In these zero-dimensional (0-D) models, the measured curve was compared against the thermodynamic voltage, and several mechanisms of voltage losses assessed from the measured data. The polarization curve can usually be fitted with a number of empirical functions that estimate the open-circuit voltage, along with average values of the different loss effects [6, 24], such as gas crossover, kinetic losses, ohmic losses, and mass transport effects. One example of this approach illustrated how the shape of the curve indicates different fundamental loss mechanisms, where one loss mechanism was clearly dominant in various current density ranges [25]. 0-D models are not true predictive models but serve as empirical fits of the experimental observation, indicative of expected performance. Laurencelle et al. [26] found a good correlation fit for the experimental data of the polarization curve. Cooper et al. [27] concluded that the status of these “characterization” equations is settled, and that the analysis and fitting procedures are unlikely to experience significant further development.
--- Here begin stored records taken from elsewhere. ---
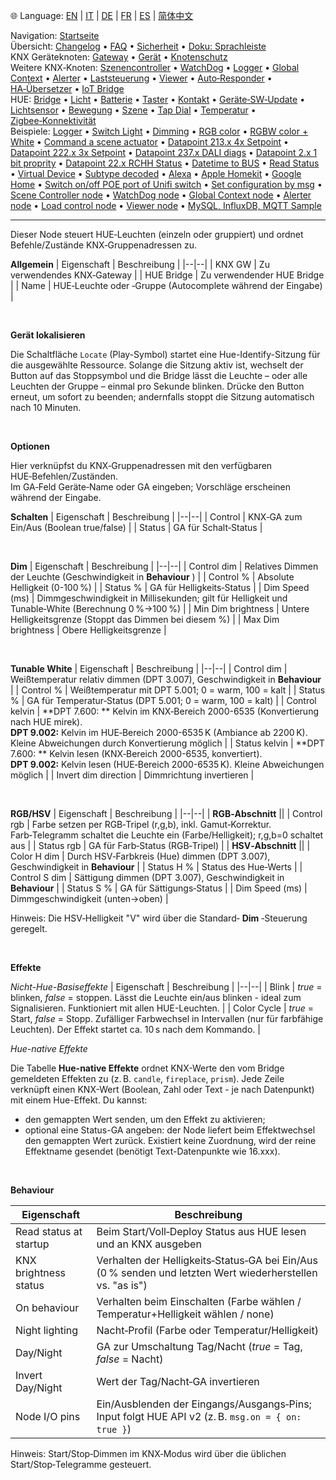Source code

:🌐 Language: [EN](/node-red-contrib-knx-ultimate/wiki/HUE+Light) | [IT](/node-red-contrib-knx-ultimate/wiki/it-HUE+Light) | [DE](/node-red-contrib-knx-ultimate/wiki/de-HUE+Light) | [FR](/node-red-contrib-knx-ultimate/wiki/fr-HUE+Light) | [ES](/node-red-contrib-knx-ultimate/wiki/es-HUE+Light) | [简体中文](/node-red-contrib-knx-ultimate/wiki/zh-CN-HUE+Light)

<!-- NAV START -->
Navigation: [Startseite](https://supergiovane.github.io/node-red-contrib-knx-ultimate/wiki/de-Home)  
Übersicht: [Changelog](https://github.com/Supergiovane/node-red-contrib-knx-ultimate/blob/master/CHANGELOG.md) • [FAQ](https://supergiovane.github.io/node-red-contrib-knx-ultimate/wiki/de-FAQ-Troubleshoot) • [Sicherheit](https://supergiovane.github.io/node-red-contrib-knx-ultimate/wiki/de-SECURITY) • [Doku: Sprachleiste](https://supergiovane.github.io/node-red-contrib-knx-ultimate/wiki/de-Docs-Language-Bar)  
KNX Geräteknoten: [Gateway](https://supergiovane.github.io/node-red-contrib-knx-ultimate/wiki/de-Gateway-configuration) • [Gerät](https://supergiovane.github.io/node-red-contrib-knx-ultimate/wiki/de-Device) • [Knotenschutz](https://supergiovane.github.io/node-red-contrib-knx-ultimate/wiki/de-Protections)  
Weitere KNX‑Knoten: [Szenencontroller](https://supergiovane.github.io/node-red-contrib-knx-ultimate/wiki/de-SceneController-Configuration) • [WatchDog](https://supergiovane.github.io/node-red-contrib-knx-ultimate/wiki/de-WatchDog-Configuration) • [Logger](https://supergiovane.github.io/node-red-contrib-knx-ultimate/wiki/de-Logger-Configuration) • [Global Context](https://supergiovane.github.io/node-red-contrib-knx-ultimate/wiki/de-GlobalVariable) • [Alerter](https://supergiovane.github.io/node-red-contrib-knx-ultimate/wiki/de-Alerter-Configuration) • [Laststeuerung](https://supergiovane.github.io/node-red-contrib-knx-ultimate/wiki/de-LoadControl-Configuration) • [Viewer](https://supergiovane.github.io/node-red-contrib-knx-ultimate/wiki/de-knxUltimateViewer) • [Auto‑Responder](https://supergiovane.github.io/node-red-contrib-knx-ultimate/wiki/de-KNXAutoResponder) • [HA‑Übersetzer](https://supergiovane.github.io/node-red-contrib-knx-ultimate/wiki/de-HATranslator) • [IoT Bridge](https://supergiovane.github.io/node-red-contrib-knx-ultimate/wiki/de-IoT-Bridge-Configuration)  
HUE: [Bridge](https://supergiovane.github.io/node-red-contrib-knx-ultimate/wiki/de-HUE+Bridge+configuration) • [Licht](https://supergiovane.github.io/node-red-contrib-knx-ultimate/wiki/de-HUE+Light) • [Batterie](https://supergiovane.github.io/node-red-contrib-knx-ultimate/wiki/de-HUE+Battery) • [Taster](https://supergiovane.github.io/node-red-contrib-knx-ultimate/wiki/de-HUE+Button) • [Kontakt](https://supergiovane.github.io/node-red-contrib-knx-ultimate/wiki/de-HUE+Contact+sensor) • [Geräte‑SW‑Update](https://supergiovane.github.io/node-red-contrib-knx-ultimate/wiki/de-HUE+Device+software+update) • [Lichtsensor](https://supergiovane.github.io/node-red-contrib-knx-ultimate/wiki/de-HUE+Light+sensor) • [Bewegung](https://supergiovane.github.io/node-red-contrib-knx-ultimate/wiki/de-HUE+Motion) • [Szene](https://supergiovane.github.io/node-red-contrib-knx-ultimate/wiki/de-HUE+Scene) • [Tap Dial](https://supergiovane.github.io/node-red-contrib-knx-ultimate/wiki/de-HUE+Tapdial) • [Temperatur](https://supergiovane.github.io/node-red-contrib-knx-ultimate/wiki/de-HUE+Temperature+sensor) • [Zigbee‑Konnektivität](https://supergiovane.github.io/node-red-contrib-knx-ultimate/wiki/de-HUE+Zigbee+connectivity)  
Beispiele: [Logger](https://supergiovane.github.io/node-red-contrib-knx-ultimate/wiki/de-Logger-Sample) • [Switch Light](https://supergiovane.github.io/node-red-contrib-knx-ultimate/wiki/-Sample---Switch-light) • [Dimming](https://supergiovane.github.io/node-red-contrib-knx-ultimate/wiki/-Sample---Dimming) • [RGB color](https://supergiovane.github.io/node-red-contrib-knx-ultimate/wiki/-Sample---RGB-Color) • [RGBW color + White](https://supergiovane.github.io/node-red-contrib-knx-ultimate/wiki/-Sample---RGBW-Color-plus-White) • [Command a scene actuator](https://supergiovane.github.io/node-red-contrib-knx-ultimate/wiki/-Sample---Control-a-scene-actuator) • [Datapoint 213.x 4x Setpoint](https://supergiovane.github.io/node-red-contrib-knx-ultimate/wiki/-Sample---DPT213) • [Datapoint 222.x 3x Setpoint](https://supergiovane.github.io/node-red-contrib-knx-ultimate/wiki/-Sample---DPT222) • [Datapoint 237.x DALI diags](https://supergiovane.github.io/node-red-contrib-knx-ultimate/wiki/-Sample---DPT237) • [Datapoint 2.x 1 bit proprity](https://supergiovane.github.io/node-red-contrib-knx-ultimate/wiki/-Sample---DPT2) • [Datapoint 22.x RCHH Status](https://supergiovane.github.io/node-red-contrib-knx-ultimate/wiki/-Sample---DPT22) • [Datetime to BUS](https://supergiovane.github.io/node-red-contrib-knx-ultimate/wiki/-Sample---DateTime-to-BUS) • [Read Status](https://supergiovane.github.io/node-red-contrib-knx-ultimate/wiki/-Sample---Read-value-from-Device) • [Virtual Device](https://supergiovane.github.io/node-red-contrib-knx-ultimate/wiki/-Sample---Virtual-Device) • [Subtype decoded](https://supergiovane.github.io/node-red-contrib-knx-ultimate/wiki/-Sample---Subtype) • [Alexa](https://supergiovane.github.io/node-red-contrib-knx-ultimate/wiki/-Sample---Alexa) • [Apple Homekit](https://supergiovane.github.io/node-red-contrib-knx-ultimate/wiki/-Sample---Apple-Homekit) • [Google Home](https://supergiovane.github.io/node-red-contrib-knx-ultimate/wiki/-Sample---Google-Assistant) • [Switch on/off POE port of Unifi switch](https://supergiovane.github.io/node-red-contrib-knx-ultimate/wiki/-Sample---UnifiPOE) • [Set configuration by msg](https://supergiovane.github.io/node-red-contrib-knx-ultimate/wiki/-Sample-setConfig) • [Scene Controller node](https://supergiovane.github.io/node-red-contrib-knx-ultimate/wiki/Sample-Scene-Node) • [WatchDog node](https://supergiovane.github.io/node-red-contrib-knx-ultimate/wiki/-Sample---WatchDog) • [Global Context node](https://supergiovane.github.io/node-red-contrib-knx-ultimate/wiki/SampleGlobalContextNode) • [Alerter node](https://supergiovane.github.io/node-red-contrib-knx-ultimate/wiki/SampleAlerter) • [Load control node](https://supergiovane.github.io/node-red-contrib-knx-ultimate/wiki/SampleLoadControl) • [Viewer node](https://supergiovane.github.io/node-red-contrib-knx-ultimate/wiki/knxUltimateViewer) • [MySQL, InfluxDB, MQTT Sample](https://supergiovane.github.io/node-red-contrib-knx-ultimate/wiki/Sample-KNX2MQTT-KNX2MySQL-KNX2InfluxDB)
<!-- NAV END -->

---

<p>Dieser Node steuert HUE‑Leuchten (einzeln oder gruppiert) und ordnet Befehle/Zustände KNX‑Gruppenadressen zu.</p>

**Allgemein**
| Eigenschaft | Beschreibung |
|--|--|
| KNX GW | Zu verwendendes KNX‑Gateway |
| HUE Bridge | Zu verwendender HUE Bridge |
| Name | HUE‑Leuchte oder ‑Gruppe (Autocomplete während der Eingabe) |

<br/>

**Gerät lokalisieren**

Die Schaltfläche `Locate` (Play-Symbol) startet eine Hue-Identify-Sitzung für die ausgewählte Ressource. Solange die Sitzung aktiv ist, wechselt der Button auf das Stoppsymbol und die Bridge lässt die Leuchte – oder alle Leuchten der Gruppe – einmal pro Sekunde blinken. Drücke den Button erneut, um sofort zu beenden; andernfalls stoppt die Sitzung automatisch nach 10 Minuten.

<br/>

**Optionen**

Hier verknüpfst du KNX‑Gruppenadressen mit den verfügbaren HUE‑Befehlen/Zuständen.<br/>
Im GA‑Feld Geräte‑Name oder GA eingeben; Vorschläge erscheinen während der Eingabe.

**Schalten**
| Eigenschaft | Beschreibung |
|--|--|
| Control | KNX‑GA zum Ein/Aus (Boolean true/false) |
| Status | GA für Schalt‑Status |

<br/>

**Dim**
| Eigenschaft | Beschreibung |
|--|--|
| Control dim | Relatives Dimmen der Leuchte (Geschwindigkeit in **Behaviour** ) |
| Control % | Absolute Helligkeit (0-100 %) |
| Status % | GA für Helligkeits‑Status |
| Dim Speed (ms) | Dimmgeschwindigkeit in Millisekunden; gilt für Helligkeit und Tunable‑White (Berechnung 0 %→100 %) |
| Min Dim brightness | Untere Helligkeitsgrenze (Stoppt das Dimmen bei diesem %) |
| Max Dim brightness | Obere Helligkeitsgrenze |

<br/>

**Tunable White**
| Eigenschaft | Beschreibung |
|--|--|
| Control dim | Weißtemperatur relativ dimmen (DPT 3.007), Geschwindigkeit in **Behaviour** |
| Control % | Weißtemperatur mit DPT 5.001; 0 = warm, 100 = kalt |
| Status % | GA für Temperatur‑Status (DPT 5.001; 0 = warm, 100 = kalt) |
| Control kelvin | **DPT 7.600: ** Kelvin im KNX‑Bereich 2000-6535 (Konvertierung nach HUE mirek).<br/>**DPT 9.002:** Kelvin im HUE‑Bereich 2000-6535 K (Ambiance ab 2200 K). Kleine Abweichungen durch Konvertierung möglich |
| Status kelvin | **DPT 7.600: ** Kelvin lesen (KNX‑Bereich 2000-6535, konvertiert).<br/>**DPT 9.002:** Kelvin lesen (HUE‑Bereich 2000-6535 K). Kleine Abweichungen möglich |
| Invert dim direction | Dimmrichtung invertieren |

<br/>

**RGB/HSV**
| Eigenschaft | Beschreibung |
|--|--|
| **RGB‑Abschnitt** ||
| Control rgb | Farbe setzen per RGB‑Tripel (r,g,b), inkl. Gamut‑Korrektur. Farb‑Telegramm schaltet die Leuchte ein (Farbe/Helligkeit); r,g,b=0 schaltet aus |
| Status rgb | GA für Farb‑Status (RGB‑Tripel) |
| **HSV‑Abschnitt** ||
| Color H dim | Durch HSV‑Farbkreis (Hue) dimmen (DPT 3.007), Geschwindigkeit in **Behaviour** |
| Status H % | Status des Hue‑Werts |
| Control S dim | Sättigung dimmen (DPT 3.007), Geschwindigkeit in **Behaviour** |
| Status S % | GA für Sättigungs‑Status |
| Dim Speed (ms) | Dimmgeschwindigkeit (unten→oben) |

Hinweis: Die HSV‑Helligkeit "V" wird über die Standard‑ **Dim** ‑Steuerung geregelt.

<br/>

**Effekte**

_Nicht-Hue-Basiseffekte_
| Eigenschaft | Beschreibung |
|--|--|
| Blink | _true_ = blinken, _false_ = stoppen. Lässt die Leuchte ein/aus blinken - ideal zum Signalisieren. Funktioniert mit allen HUE-Leuchten. |
| Color Cycle | _true_ = Start, _false_ = Stopp. Zufälliger Farbwechsel in Intervallen (nur für farbfähige Leuchten). Der Effekt startet ca. 10 s nach dem Kommando. |

_Hue-native Effekte_

Die Tabelle **Hue-native Effekte** ordnet KNX-Werte den vom Bridge gemeldeten Effekten zu (z. B. `candle`, `fireplace`, `prism`). Jede Zeile verknüpft einen KNX-Wert (Boolean, Zahl oder Text - je nach Datenpunkt) mit einem Hue-Effekt. Du kannst:

- den gemappten Wert senden, um den Effekt zu aktivieren;
- optional eine Status-GA angeben: der Node liefert beim Effektwechsel den gemappten Wert zurück. Existiert keine Zuordnung, wird der reine Effektname gesendet (benötigt Text-Datenpunkte wie 16.xxx).

<br/>

**Behaviour**

| Eigenschaft | Beschreibung |
|--|--|
| Read status at startup | Beim Start/Voll‑Deploy Status aus HUE lesen und an KNX ausgeben |
| KNX brightness status | Verhalten der Helligkeits‑Status‑GA bei Ein/Aus (0 % senden und letzten Wert wiederherstellen vs. "as is") |
| On behaviour | Verhalten beim Einschalten (Farbe wählen / Temperatur+Helligkeit wählen / none) |
| Night lighting | Nacht‑Profil (Farbe oder Temperatur/Helligkeit) |
| Day/Night | GA zur Umschaltung Tag/Nacht (_true_ = Tag, _false_ = Nacht) |
| Invert Day/Night | Wert der Tag/Nacht‑GA invertieren |
| Node I/O pins | Ein/Ausblenden der Eingangs/Ausgangs‑Pins; Input folgt HUE API v2 (z. B. <code>msg.on = { on: true }</code>) |

Hinweis: Start/Stop‑Dimmen im KNX‑Modus wird über die üblichen Start/Stop‑Telegramme gesteuert.

<br/>
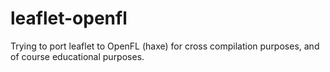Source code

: leaflet-openfl
==============

Trying to port leaflet to OpenFL (haxe) for cross compilation purposes, and of course educational purposes.
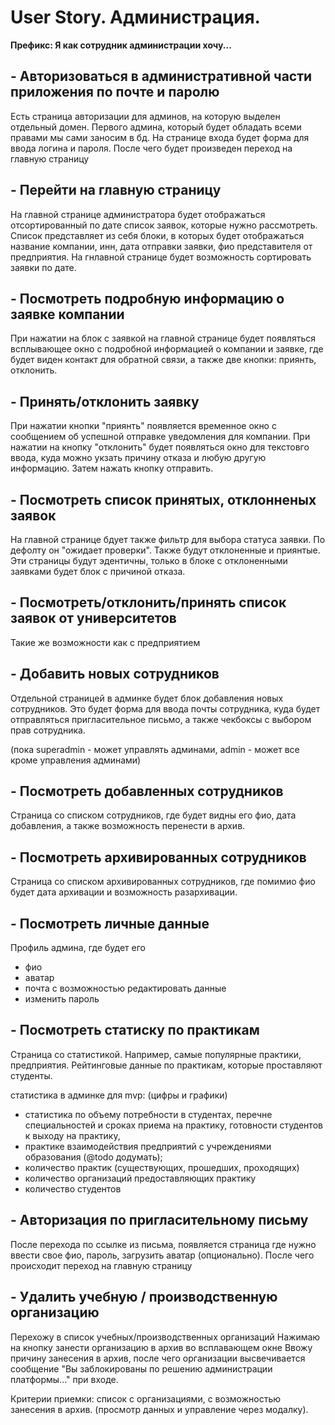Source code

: # User Story. Администрация.

**Префикс: Я как сотрудник администрации хочу...**

## - Авторизоваться в административной части приложения по почте и паролю

Есть страница авторизации для админов, на которую выделен отдельный домен. Первого админа, который будет обладать всеми правами мы сами заносим в бд. На странице входа будет форма для ввода логина и пароля. После чего будет произведен переход на главную страницу

## - Перейти на главную страницу

На главной странице администратора будет отображаться отсортированный по дате список заявок, которые нужно рассмотреть. Список представляет из себя блоки, в которых будет отображаться название компании, инн, дата отправки заявки, фио представителя от предприятия. На гнлавной странице будет возможность сортировать заявки по дате.

## - Посмотреть подробную информацию о заявке компании

При нажатии на блок с заявкой на главной странице будет появляться всплывающее окно с подробной информацией о компании и заявке, где будет виден контакт для обратной связи, а также две кнопки: приянть, отклонить.

## - Принять/отклонить заявку

При нажатии кнопки "приянть" появляется временное окно с сообщением об успешной отправке уведомления для компании. При нажатии на кнопку "отклонить" будет появляться окно для текстовго ввода, куда можно укзать причину отказа и любую другую информацию. Затем нажать кнопку отправить.

## - Посмотреть список принятых, отклонненых заявок

На главной странице бдует также фильтр для выбора статуса заявки. По дефолту он "ожидает проверки". Также будут отклоненные и приянтые. Эти страницы будут эдентичны, только в блоке с отклоненными заявками будет блок с причиной отказа.

## - Посмотреть/отклонить/принять список заявок от университетов

Такие же возможности как с предприятием

## - Добавить новых сотрудников

Отдельной страницей в админке будет блок добавления новых сотрудников. Это будет форма для ввода почты сотрудника, куда будет отправляться пригласительное письмо, а также чекбоксы с выбором прав сотрудника.

(пока superadmin - может управлять админами, admin - может все кроме управления админами)

## - Посмотреть добавленных сотрудников

Страница со списком сотрудников, где будет видны его фио, дата добавления, а также возможность перенести в архив.

## - Посмотреть архивированных сотрудников

Страница со списком архивированных сотрудников, где помимио фио будет дата архивации и возможность разархивации.

## - Посмотреть личные данные

Профиль админа, где будет его 

- фио
- аватар
- почта с возможностью редактировать данные
- изменить пароль

## - Посмотреть статиску по практикам

Страница со статистикой. Например, самые популярные практики, предприятия. Рейтинговые данные по практикам, которые проставляют студенты.

статистика в админке для mvp:
(цифры и графики)
- статистика по объему потребности в студентах, перечне специальностей и сроках приема на практику, готовности студентов к выходу на практику,
- практике взаимодействия предприятий с учреждениями образования (@todo додумать);
- количество практик (существующих, прошедших, проходящих)
- количество организаций предоставляющих практику
- количество студентов

## - Авторизация по пригласительному письму

После перехода по ссылке из письма, появляется страница где нужно ввести свое фио, пароль, загрузить аватар (опционально). После чего происходит переход на главную страницу

## - Удалить учебную / производственную организацию

Перехожу в список учебных/производственных организаций
Нажимаю на кнопку занести организацию в архив во всплавающем окне
Ввожу причину занесения в архив, после чего организации высвечивается сообщение "Вы заблокированы по решению администрации платформы..." при входе.

Критерии приемки: список с организациями, с возможностью занесения в архив. (просмотр данных и управление через модалку).


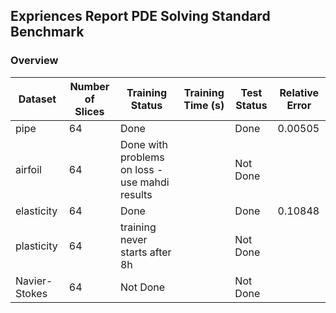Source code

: ## Expriences Report PDE Solving Standard Benchmark

### Overview

|Dataset|Number of Slices|Training Status|Training Time (s)|Test Status|Relative Error|
|---|---|---|---|---|---|
|pipe|64|Done| |Done|0.00505|
|airfoil|64|Done with problems on loss - use mahdi results| |Not Done| |
|elasticity|64|Done| |Done|0.10848|
|plasticity|64|training never starts after 8h| |Not Done| |
|Navier-Stokes|64|Not Done| |Not Done| |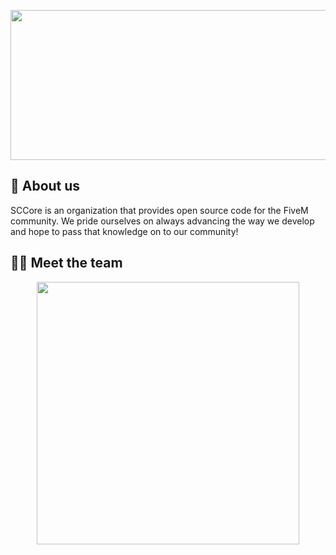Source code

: <p align="center">
  <img width="612" height="240" src="https://i.imgur.com/K3K8v4e.png">
</p>

## 👋 About us
SCCore is an organization that provides open source code for the FiveM community. We pride ourselves on always advancing the way we develop and hope to pass that knowledge on to our community!

## 👨‍💻 Meet the team
<p align="center">
 <a><img width="420" src=https://github-readme-stats.vercel.app/api?username=ExTTaSy&count_private=true&show_icons=true&title_color=dc143c&text_color=ffffff&icon_color=dc143c&hide_border=true&bg_color=282a36&layout=compact&hide_title=false&hide_rank=false><a>
</p>
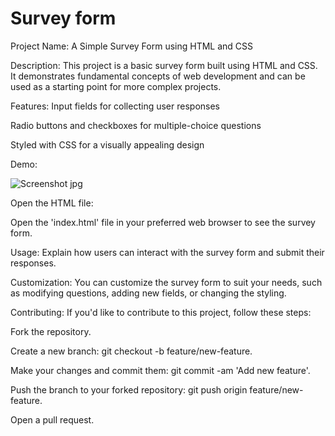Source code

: # Survey form
Project Name:
A Simple Survey Form using HTML and CSS

Description:
This project is a basic survey form built using HTML and CSS. It demonstrates fundamental concepts of web development and can be used as a starting point for more complex projects.

Features:
Input fields for collecting user responses

Radio buttons and checkboxes for multiple-choice questions

Styled with CSS for a visually appealing design

Demo:


![Screenshot jpg](https://github.com/AbhiBytes/task_01/assets/133183772/177e992c-2e07-4ea7-b4eb-201a87a4de8d)


Open the HTML file:

Open the 'index.html' file in your preferred web browser to see the survey form.

Usage:
Explain how users can interact with the survey form and submit their responses.

Customization:
You can customize the survey form to suit your needs, such as modifying questions, adding new fields, or changing the styling.

Contributing:
If you'd like to contribute to this project, follow these steps:

Fork the repository.

Create a new branch: git checkout -b feature/new-feature.

Make your changes and commit them: git commit -am 'Add new feature'.

Push the branch to your forked repository: git push origin feature/new-feature.

Open a pull request.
Experimental data are of utmost importance in calibrating and validating CFD models. Distributed diagnostic measurements have been developed to provide benchmark data for fuel cell model validation. The term distributed diagnostics refers to the efforts to measure local spatial variations in temperature, current, cell resistance or conductivity, species concentration, etc. These tools are ideally used to validate multidimensional models. Local polarization curves have been produced [28] from a small portion of a segmented cell. Current mapping is commonly used as a term to describe distributed current density measurement. Distributed current density measurements were identified as a key to understanding fuel cell systems [29], where very small cells were found to have nearly uniform current distribution, and larger area cells would have variations in current density, oxygen concentration, humidity, water flooding, and/or temperature. The measurement techniques began with magnetic loop arrays that are embedded in the current collector plates [30, 31]. This technique has the advantage of being done independently of cell operation, but can only be used with a single cell: it is not compatible with fuel cell stacks. Other approaches involved using segmented cells: individual cells that were electrically isolated from each other. These segmented cells could provide spatial resolutions about the size of a single gas channel [32]. Some of these approaches have been criticized in that a segmented MEA will disrupt the current distribution reaching the current collectors, thus giving a measurement that is not indicative of the full-sized MEA. On the other hand, Mench and Wang [29] used an un-altered MEA with an electrically segregated (segmented) flow field.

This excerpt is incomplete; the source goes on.